Cotati man killed in crash wanted to change perception of motorcycle clubs – The Santa Rosa Press Democrat

Lynyrd Skynyrd’s “Simple Man” resonated with Curt Ogden so much, it became his favorite song to sing at karaoke.
It’s about a man reflecting on his relationship with his mother and her advice that troubles come and go, and that he should follow his heart and find enjoyment in the little things life has to offer.
“It represented him and he learned how to sing it really good,” his wife, Cari Ogden, 57, said as she played a phone video of her husband performing the song.
Gathered at his home in Cotati on Friday, Curt Ogden’s loved ones reminisced about the 53-year-old carpenter, father and grandfather who was killed in a March 20 motorcycle crash on Bicentennial Way in Santa Rosa.
Their stories paint a picture of a man who, despite his imposing outward appearance, was a kindhearted and devoted family man and friend, more inclined toward tranquility than discord.
“He was capable of taking care of himself. (But) he just chose peace first,” Rohnert Park resident Ron Ogden, 52, said of his older brother.
His loved ones smiled widely as they shared memories of Curt Ogden, who was a Spokane, Washington, native with an affinity for the NFL’s Seattle Seahawks, motorcycles and music.
He was not only good with a guitar, family members said, but also on the mic.
“Back vocals or lead vocals, he did it all,” Ron Ogden said, prompting smiles from the other relatives in the room.
The smiles were quickly replaced by tears, though, when the reminiscing turned to the tragic events of March 20.
Santa Rosa police say Curt Ogden was participating in a charity ride with dozens of other motorcyclists when he lost control of his Harley Davidson and crashed into a light pole.
Investigators are searching for a dirt bike rider who may have played a role in Ogden’s crash before he sped away from the scene, officials have said.
The dirt bike rider’s direct involvement in the crash that killed Ogden is being investigated. Authorities have not confirmed witness accounts that Ogden was forced off the road when the dirt bike rider popped a wheelie.
On Monday, more than a week after Ogden’s death, a makeshift memorial composed of flowers and photos of his smiling face still surrounded the light pole on Bicentennial.
The photos reflect the way Ogden looked in other images and videos his family showed a Press Democrat reporter and photographer.
A video of his “Simple Man” performance gave way to other clips of him excitedly preparing to skydive and smiling as he held his grandson during a boat ride.
Loved ones told stories of his generosity, such as the time he casually approached a neighbor struggling to park a camper trailer.

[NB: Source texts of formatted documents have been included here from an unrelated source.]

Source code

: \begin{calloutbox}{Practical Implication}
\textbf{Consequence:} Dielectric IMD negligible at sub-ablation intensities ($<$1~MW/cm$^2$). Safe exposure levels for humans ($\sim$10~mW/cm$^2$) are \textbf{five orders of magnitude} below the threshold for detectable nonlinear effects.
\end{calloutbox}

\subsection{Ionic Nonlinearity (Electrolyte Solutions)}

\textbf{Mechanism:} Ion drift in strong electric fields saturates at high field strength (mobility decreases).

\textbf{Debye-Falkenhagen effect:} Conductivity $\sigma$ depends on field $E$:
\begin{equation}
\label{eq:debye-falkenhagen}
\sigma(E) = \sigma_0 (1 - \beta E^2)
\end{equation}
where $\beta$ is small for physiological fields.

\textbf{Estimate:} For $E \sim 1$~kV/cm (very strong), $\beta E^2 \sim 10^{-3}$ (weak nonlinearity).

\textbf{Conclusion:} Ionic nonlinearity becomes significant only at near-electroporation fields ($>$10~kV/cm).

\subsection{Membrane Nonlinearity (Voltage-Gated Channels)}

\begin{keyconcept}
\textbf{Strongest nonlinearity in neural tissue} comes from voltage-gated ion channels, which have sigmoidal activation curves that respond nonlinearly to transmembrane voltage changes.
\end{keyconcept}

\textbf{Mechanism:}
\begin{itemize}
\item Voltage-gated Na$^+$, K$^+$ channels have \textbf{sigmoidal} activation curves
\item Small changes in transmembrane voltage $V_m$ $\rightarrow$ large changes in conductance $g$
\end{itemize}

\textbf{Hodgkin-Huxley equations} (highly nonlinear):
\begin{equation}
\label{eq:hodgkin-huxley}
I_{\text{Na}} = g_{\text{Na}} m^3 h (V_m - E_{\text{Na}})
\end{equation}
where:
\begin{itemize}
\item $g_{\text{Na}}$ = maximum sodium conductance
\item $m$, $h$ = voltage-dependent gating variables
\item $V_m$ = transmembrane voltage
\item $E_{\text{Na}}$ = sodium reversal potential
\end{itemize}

Unfazed, Ogden took the keys and moved the trailer to a safe spot.
He’d often head out to help someone, come home and act like nothing ever happened, his relatives said, adding that he was also an organ donor, who continued to help others even after his death.
“He was so humble. He would help so many people. He never bragged about it. He would just move on,” Cari Ogden said of her husband.
Curt Ogden co-founded a motorcycle club named “The Good Ol’ Boys North Bay” to reflect its members’ good nature and squash negative perceptions of such groups.
“He wanted to change the way people looked at motorcycle clubs,” said his 26-year-old daughter, Cheyanne, of Guerneville.
Terry Thurman said she first met Ogden and other members of the club at the American Legion Post 21 in Santa Rosa 10 years ago.
A U.S. Air Force veteran, Thurman said Monday that her first reaction upon seeing them was, “Oh my!”
But, it wasn’t long before she realized, “The Good Ol’ Boys” were hardly troublemakers. After all, they were meeting with her to discuss fundraising efforts.
“As soon as they opened their mouths, you could tell they were not like that at all,” said Thurman, the Legion’s club room manager, finance officer and adjutant. “They looked a little rough, but they’re gentle giants.”
Thurman held back tears as she recalled Curt Ogden, who eventually became a friend and was dedicated to raising money for local veterans.
“He was one of the leaders (of the club) and he was involved in every aspect that needed to get done, but the whole group of ”The Good Ol’ Boys“ was there,” she said.
A celebration of life for Curt Ogden is scheduled for 3 p.m. April 16 at the Friedman Event Center in Santa Rosa.
Ogden’s family anticipates a large crowd of attendees given his involvement in fundraisers and penchant for helping people every chance he got.
“That’s a given right there. Couldn’t find a better person to work with or be friends with. He was an amazing man,” said U.S. Navy veteran Richard Jones, who serves as president of the Sonoma County Vet Connect and commander of Disabled American Veterans Sonoma County Chapter 48.